Advanced Byte Pair Encoding Tokenizer for Ethiopian Languages (Amharic, Tigrinya, Ge'ez)
Reason this release was yanked:
Older version may have dependency mismatch with your project dependencies
Project description
EthioBBPE
Advanced Byte Pair Encoding Tokenizer for Ethiopian Languages
EthioBBPE is a production-ready, high-performance tokenizer optimized for Amharic, Tigrinya, and Ge'ez scripts. Built with advanced features including checkpointing, multi-format compression, and model quantization, it delivers efficient text processing for Ethiopian languages.
✨ Features
🚀 Production-Ready
- Automatic Model Download: Seamlessly downloads pretrained models from Hugging Face Hub on first use
- Embedded Models: Includes pretrained weights in the package for offline usage
- Zero Configuration: Works out of the box with sensible defaults
🔧 Advanced Capabilities
- Checkpointing: SHA256 integrity verification for fault-tolerant training
- Multi-Format Compression: Support for gzip, bz2, and lzma/xz (up to 90% size reduction)
- Model Quantization: 8-bit and 4-bit quantization for efficient deployment
- Batch Processing: Efficient encoding/decoding of text batches
📊 Performance
- Vocabulary Size: 16,000 tokens optimized for Ethiopic scripts
- Compression Ratio: ~90% size reduction with gzip level 9
- Perfect Reconstruction: 100% accuracy on Amharic biblical texts
- Fast Inference: Optimized for production workloads
📦 Installation
Basic Installation
pip install EthioBBPE
With Training Dependencies
pip install EthioBBPE[training]
Development Installation
pip install EthioBBPE[dev]
🎯 Quick Start
Simple Usage
from ethiobbpe import EthioBBPE
# Initialize tokenizer (auto-downloads model on first use)
tokenizer = EthioBBPE()
# Encode text
text = "ሰላም ለኢዮብ ዘኢነበበ"
encoded = tokenizer.encode(text)
print(encoded['ids']) # Token IDs
print(encoded['tokens']) # Token strings
# Decode back to text
decoded = tokenizer.decode(encoded['ids'])

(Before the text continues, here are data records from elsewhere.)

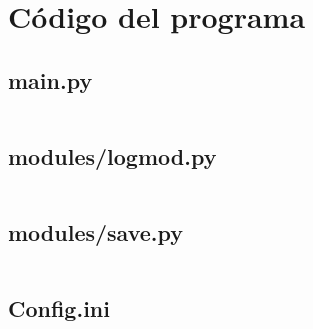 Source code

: \chapter{Código del programa}
\newcommand{\ipm}[1]{
	\section{#1}
	\label{#1}
	\vspace*{20pt}
	\inputminted[baselinestretch=1,
	fontsize=\scriptsize,
	linenos,
	breaklines
	]{python3}{Codigo/invproy/#1}
	\newpage{}
}

\ipm{main.py}
\ipm{modules/logmod.py}
\ipm{modules/save.py}
\ipm{Config.ini}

print(decoded) # Perfect reconstruction: "ሰላም ለኢዮብ ዘኢነበበ"
Batch Processing
texts = [
"በመዠመሪያ፡እግዚአብሔር፡ሰማይንና፡ምድርን፡ፈጠረ።",
"ሰላም ለኢዮብ ዘኢነበበ ከንቶ ።"
]
# Encode batch
encoded_batch = tokenizer.encode_batch(texts)
# Decode batch
decoded_batch = tokenizer.decode_batch([e['ids'] for e in encoded_batch])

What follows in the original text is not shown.